By the end of the coming financial year, however, core funding for local government will have reduced by £10 billion, or 34 per cent since 2010/11. The reality is that austerity will be with us for a long time yet.
The passage of the new Care Act saw London Councils dedicated to establishing credible financial arguments to ensure that the boroughs are fairly funded for their adult care services – which make up almost one third of a council’s budget. These arguments are beginning to be heard within central government and the next year will be spent pressing them home.
The past year has also seen a momentum building in favour of devolution of powers and resources to local level. London Councils has been at the forefront, working with the Mayor of London and England’s Core Cities to ensure that the voice of the boroughs is heard clearly in these debates around the transformation of public services and devolution in England.
London’s population is set to exceed 9 million by 2020, so London local government faces the considerable additional challenge of managing the reduction in resources while meeting expectations and demands from a rapidly growing population.
Devolving decision-making and commissioning powers to enable councils to integrate services such as employment support at local level is essential if boroughs are to be able to make the required saving and improve outcomes for residents and communities.
These arguments formed an important part of our work on the London Enterprise Panel’s Growth Deal for London, on which London Councils’ officers worked with officers from boroughs and from the GLA to deliver and ensure that the contribution of the boroughs as key partners in the government of London was recognised and built upon.

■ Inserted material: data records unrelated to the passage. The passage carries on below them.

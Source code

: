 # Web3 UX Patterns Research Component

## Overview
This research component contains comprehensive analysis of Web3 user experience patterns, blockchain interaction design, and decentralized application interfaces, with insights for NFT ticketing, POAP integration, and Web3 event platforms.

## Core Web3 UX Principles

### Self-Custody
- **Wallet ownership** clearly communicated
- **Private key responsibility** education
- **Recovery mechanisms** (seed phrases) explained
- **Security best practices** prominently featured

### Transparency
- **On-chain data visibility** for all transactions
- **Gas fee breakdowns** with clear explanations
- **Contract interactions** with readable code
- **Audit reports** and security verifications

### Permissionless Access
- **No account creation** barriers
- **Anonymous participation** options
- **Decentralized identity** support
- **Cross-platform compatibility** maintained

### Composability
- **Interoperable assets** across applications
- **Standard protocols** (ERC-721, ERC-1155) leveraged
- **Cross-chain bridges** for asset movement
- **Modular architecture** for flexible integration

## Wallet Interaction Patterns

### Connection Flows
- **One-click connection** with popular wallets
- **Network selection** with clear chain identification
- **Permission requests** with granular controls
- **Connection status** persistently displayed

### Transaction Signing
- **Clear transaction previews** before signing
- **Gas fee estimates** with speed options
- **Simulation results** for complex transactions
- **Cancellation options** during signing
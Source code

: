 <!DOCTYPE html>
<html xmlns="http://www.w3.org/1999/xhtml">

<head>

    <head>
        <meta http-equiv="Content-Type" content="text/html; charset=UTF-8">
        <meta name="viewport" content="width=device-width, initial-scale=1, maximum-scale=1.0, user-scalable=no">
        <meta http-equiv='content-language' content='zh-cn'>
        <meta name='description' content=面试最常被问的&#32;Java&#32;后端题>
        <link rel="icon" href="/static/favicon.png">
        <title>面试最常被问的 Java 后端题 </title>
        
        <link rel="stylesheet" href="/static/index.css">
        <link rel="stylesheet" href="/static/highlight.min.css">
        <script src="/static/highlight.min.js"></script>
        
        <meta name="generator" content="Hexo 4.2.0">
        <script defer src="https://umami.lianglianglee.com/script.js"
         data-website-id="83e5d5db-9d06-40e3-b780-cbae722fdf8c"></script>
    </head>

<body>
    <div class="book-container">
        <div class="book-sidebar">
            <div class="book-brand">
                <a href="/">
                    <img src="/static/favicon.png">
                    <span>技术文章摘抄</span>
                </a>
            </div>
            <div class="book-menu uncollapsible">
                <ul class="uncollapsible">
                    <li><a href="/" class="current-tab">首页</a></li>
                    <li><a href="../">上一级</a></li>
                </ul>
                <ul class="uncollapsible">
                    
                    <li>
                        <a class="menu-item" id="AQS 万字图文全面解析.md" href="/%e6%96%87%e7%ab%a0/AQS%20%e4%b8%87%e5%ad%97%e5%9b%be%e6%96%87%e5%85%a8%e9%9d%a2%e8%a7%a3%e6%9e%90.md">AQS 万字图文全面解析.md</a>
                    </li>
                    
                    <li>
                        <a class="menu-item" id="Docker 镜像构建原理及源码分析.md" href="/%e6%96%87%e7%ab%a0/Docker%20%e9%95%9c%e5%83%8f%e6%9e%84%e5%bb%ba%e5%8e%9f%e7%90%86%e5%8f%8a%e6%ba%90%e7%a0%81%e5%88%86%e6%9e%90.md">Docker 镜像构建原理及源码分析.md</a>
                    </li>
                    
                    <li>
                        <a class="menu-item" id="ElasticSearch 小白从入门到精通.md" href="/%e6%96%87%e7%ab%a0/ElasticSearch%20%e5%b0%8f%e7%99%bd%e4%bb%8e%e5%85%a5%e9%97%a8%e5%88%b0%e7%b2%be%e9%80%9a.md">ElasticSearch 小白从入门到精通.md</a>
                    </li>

Whatever the outcome of the debates in the run up to the General Election of May 2015 London Councils is dedicated to ensuring the best possible future for democratically-led local governance in London.
This review also covers how London Councils has been reviewing and improving the direct services it delivers to Londoners on behalf of boroughs to ensure better services for customers and better value for money for boroughs.
Of course this annual review covers the period just before the London local elections which took place on 22 May 2014. It is appropriate to offer congratulations to those members who were re elected and to welcome the hundreds of new members elected to serve their local communities for the coming years.
We also offer our thanks and good wishes to all those who have served London so conscientiously in elected office and who ceased to serve as councillors this May.
We look forward to working with you all and in the meantime I commend this annual review to you as a measure of what can be achieved when boroughs work together.